O pacto de que falou é o que o Presidente da República tem defendido desde a demissão “irrevogável” de Paulo Portas.
É uma tentativa de consenso que ponha os interesses do País acima dos quatro anos de legislatura. O PR tem defendido isso, nuns casos bem, noutros menos bem… mas nem devia ter de ser ele a fazê-lo. Cabe aos partidos esse papel. Estas coisas não se negoceiam na praça pública, com dez câmaras de televisão atrás. Negoceiam-se em privado. O último grande acordo que houve para a Justiça, entre o PSD e o PS, foi negociado no maior segredo e foi notícia quando já estava fechado. É a única forma de se negociar seriamente e sem se andar a mandar recados na televisão a um e a outro. O PR tem defendido isso e, em 2013, tentou fazê-lo no pior timming do mundo. Acredito que, se destas eleições não resultar um acordo, seja ele qual for, vamos passar meses de muita turbulência política e instabilidade. Quanto tempo vão os partidos demorar a perceber que vai ser preciso encontrar entendimento. Não precisam de ir todos para o Governo ou abdicar de princípios. Precisam é de perceber quais as áreas-chave para o entendimento e colocar o País à frente de tudo.

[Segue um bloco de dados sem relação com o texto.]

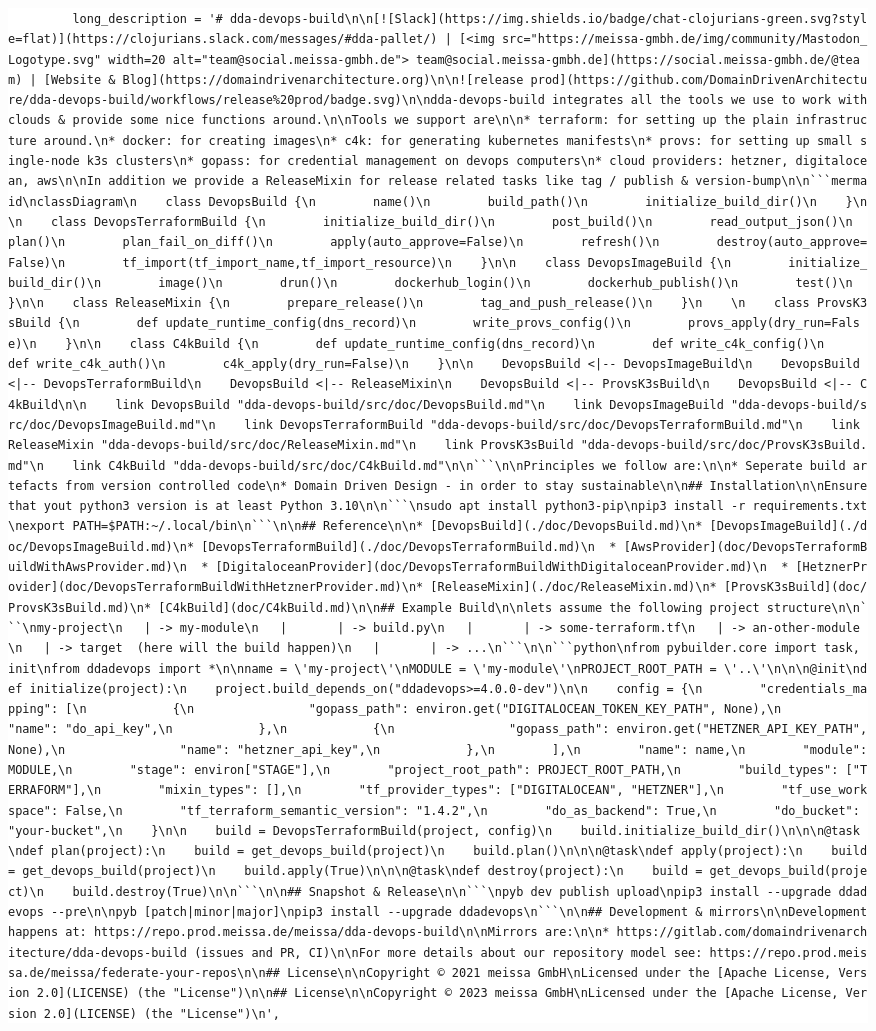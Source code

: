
 ```diff
         long_description = '# dda-devops-build\n\n[![Slack](https://img.shields.io/badge/chat-clojurians-green.svg?style=flat)](https://clojurians.slack.com/messages/#dda-pallet/) | [<img src="https://meissa-gmbh.de/img/community/Mastodon_Logotype.svg" width=20 alt="team@social.meissa-gmbh.de"> team@social.meissa-gmbh.de](https://social.meissa-gmbh.de/@team) | [Website & Blog](https://domaindrivenarchitecture.org)\n\n![release prod](https://github.com/DomainDrivenArchitecture/dda-devops-build/workflows/release%20prod/badge.svg)\n\ndda-devops-build integrates all the tools we use to work with clouds & provide some nice functions around.\n\nTools we support are\n\n* terraform: for setting up the plain infrastructure around.\n* docker: for creating images\n* c4k: for generating kubernetes manifests\n* provs: for setting up small single-node k3s clusters\n* gopass: for credential management on devops computers\n* cloud providers: hetzner, digitalocean, aws\n\nIn addition we provide a ReleaseMixin for release related tasks like tag / publish & version-bump\n\n```mermaid\nclassDiagram\n    class DevopsBuild {\n        name()\n        build_path()\n        initialize_build_dir()\n    }\n\n    class DevopsTerraformBuild {\n        initialize_build_dir()\n        post_build()\n        read_output_json()\n        plan()\n        plan_fail_on_diff()\n        apply(auto_approve=False)\n        refresh()\n        destroy(auto_approve=False)\n        tf_import(tf_import_name,tf_import_resource)\n    }\n\n    class DevopsImageBuild {\n        initialize_build_dir()\n        image()\n        drun()\n        dockerhub_login()\n        dockerhub_publish()\n        test()\n    }\n\n    class ReleaseMixin {\n        prepare_release()\n        tag_and_push_release()\n    }\n    \n    class ProvsK3sBuild {\n        def update_runtime_config(dns_record)\n        write_provs_config()\n        provs_apply(dry_run=False)\n    }\n\n    class C4kBuild {\n        def update_runtime_config(dns_record)\n        def write_c4k_config()\n        def write_c4k_auth()\n        c4k_apply(dry_run=False)\n    }\n\n    DevopsBuild <|-- DevopsImageBuild\n    DevopsBuild <|-- DevopsTerraformBuild\n    DevopsBuild <|-- ReleaseMixin\n    DevopsBuild <|-- ProvsK3sBuild\n    DevopsBuild <|-- C4kBuild\n\n    link DevopsBuild "dda-devops-build/src/doc/DevopsBuild.md"\n    link DevopsImageBuild "dda-devops-build/src/doc/DevopsImageBuild.md"\n    link DevopsTerraformBuild "dda-devops-build/src/doc/DevopsTerraformBuild.md"\n    link ReleaseMixin "dda-devops-build/src/doc/ReleaseMixin.md"\n    link ProvsK3sBuild "dda-devops-build/src/doc/ProvsK3sBuild.md"\n    link C4kBuild "dda-devops-build/src/doc/C4kBuild.md"\n\n```\n\nPrinciples we follow are:\n\n* Seperate build artefacts from version controlled code\n* Domain Driven Design - in order to stay sustainable\n\n## Installation\n\nEnsure that yout python3 version is at least Python 3.10\n\n```\nsudo apt install python3-pip\npip3 install -r requirements.txt\nexport PATH=$PATH:~/.local/bin\n```\n\n## Reference\n\n* [DevopsBuild](./doc/DevopsBuild.md)\n* [DevopsImageBuild](./doc/DevopsImageBuild.md)\n* [DevopsTerraformBuild](./doc/DevopsTerraformBuild.md)\n  * [AwsProvider](doc/DevopsTerraformBuildWithAwsProvider.md)\n  * [DigitaloceanProvider](doc/DevopsTerraformBuildWithDigitaloceanProvider.md)\n  * [HetznerProvider](doc/DevopsTerraformBuildWithHetznerProvider.md)\n* [ReleaseMixin](./doc/ReleaseMixin.md)\n* [ProvsK3sBuild](doc/ProvsK3sBuild.md)\n* [C4kBuild](doc/C4kBuild.md)\n\n## Example Build\n\nlets assume the following project structure\n\n```\nmy-project\n   | -> my-module\n   |       | -> build.py\n   |       | -> some-terraform.tf\n   | -> an-other-module\n   | -> target  (here will the build happen)\n   |       | -> ...\n```\n\n```python\nfrom pybuilder.core import task, init\nfrom ddadevops import *\n\nname = \'my-project\'\nMODULE = \'my-module\'\nPROJECT_ROOT_PATH = \'..\'\n\n\n@init\ndef initialize(project):\n    project.build_depends_on("ddadevops>=4.0.0-dev")\n\n    config = {\n        "credentials_mapping": [\n            {\n                "gopass_path": environ.get("DIGITALOCEAN_TOKEN_KEY_PATH", None),\n                "name": "do_api_key",\n            },\n            {\n                "gopass_path": environ.get("HETZNER_API_KEY_PATH", None),\n                "name": "hetzner_api_key",\n            },\n        ],\n        "name": name,\n        "module": MODULE,\n        "stage": environ["STAGE"],\n        "project_root_path": PROJECT_ROOT_PATH,\n        "build_types": ["TERRAFORM"],\n        "mixin_types": [],\n        "tf_provider_types": ["DIGITALOCEAN", "HETZNER"],\n        "tf_use_workspace": False,\n        "tf_terraform_semantic_version": "1.4.2",\n        "do_as_backend": True,\n        "do_bucket": "your-bucket",\n    }\n\n    build = DevopsTerraformBuild(project, config)\n    build.initialize_build_dir()\n\n\n@task\ndef plan(project):\n    build = get_devops_build(project)\n    build.plan()\n\n\n@task\ndef apply(project):\n    build = get_devops_build(project)\n    build.apply(True)\n\n\n@task\ndef destroy(project):\n    build = get_devops_build(project)\n    build.destroy(True)\n\n```\n\n## Snapshot & Release\n\n```\npyb dev publish upload\npip3 install --upgrade ddadevops --pre\n\npyb [patch|minor|major]\npip3 install --upgrade ddadevops\n```\n\n## Development & mirrors\n\nDevelopment happens at: https://repo.prod.meissa.de/meissa/dda-devops-build\n\nMirrors are:\n\n* https://gitlab.com/domaindrivenarchitecture/dda-devops-build (issues and PR, CI)\n\nFor more details about our repository model see: https://repo.prod.meissa.de/meissa/federate-your-repos\n\n## License\n\nCopyright © 2021 meissa GmbH\nLicensed under the [Apache License, Version 2.0](LICENSE) (the "License")\n\n## License\n\nCopyright © 2023 meissa GmbH\nLicensed under the [Apache License, Version 2.0](LICENSE) (the "License")\n',
```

Alguma vez lhe telefonaram a seguir a uma entrevista mais “acalorada”?
Tanta vez! Hoje menos, mas telefonaram várias vezes a indagar “que raio de pergunta era aquela?” e “você está a insinuar não sei o quê!” Há quem veja nas perguntas uma opinião e, às vezes, os entrevistados esquecem-se de que o papel dos jornalistas é fazer de advogado do diabo. Por vezes, parecemos moços de recados transmitindo a um político o que outro disse. Se não têm respostas, apontam o dedo ao jornalista para o tentar desconcertar e nós tentamos desconcertar o entrevistado. Tentamos desformatar o “boneco” que os entrevistados criam assim que se liga a câmara. É difícil de o fazer a não ser que a pergunta os deixe atrapalhados. Quando as coisas não lhes correm bem, levamos com telefonemas a questionar-nos… mas faz parte da profissão.
Quem já lhe ligou?
José Sócrates fazia isso muitas vezes e não era só a mim, não sou especial. Quando ele era primeiro-ministro, houve muito alarido com as “pressões”, mas nunca achei que aquilo fosse uma verdadeira pressão. É claro que, até certo ponto, é “pressão” sobre os jornalistas. Mas a pressão faz parte da profissão. Quem vem para aqui a achar que não vai ser pressionado, está enganado. É-se sempre pressionado. Além disso, José Sócrates diz tudo o que pensa e até podemos estar os dois aos berros mas, passados cinco minutos, está tudo bem. Não é que fiquemos amigos, mas ele não guarda rancor. Depois segue para outra, não há represálias. Desse ponto de vista é mais leal e prefiro isso o que alguém que depois não responde às perguntas e fica chateado. Não vou para casa preocupadíssimo porque o primeiro-ministro ficou triste comigo, nem ele vai para casa matutar no assunto. Não somos amigos e não é a mesma coisa que acabar com uma namorada ou perder um amigo. Vou para casa de consciência tranquila.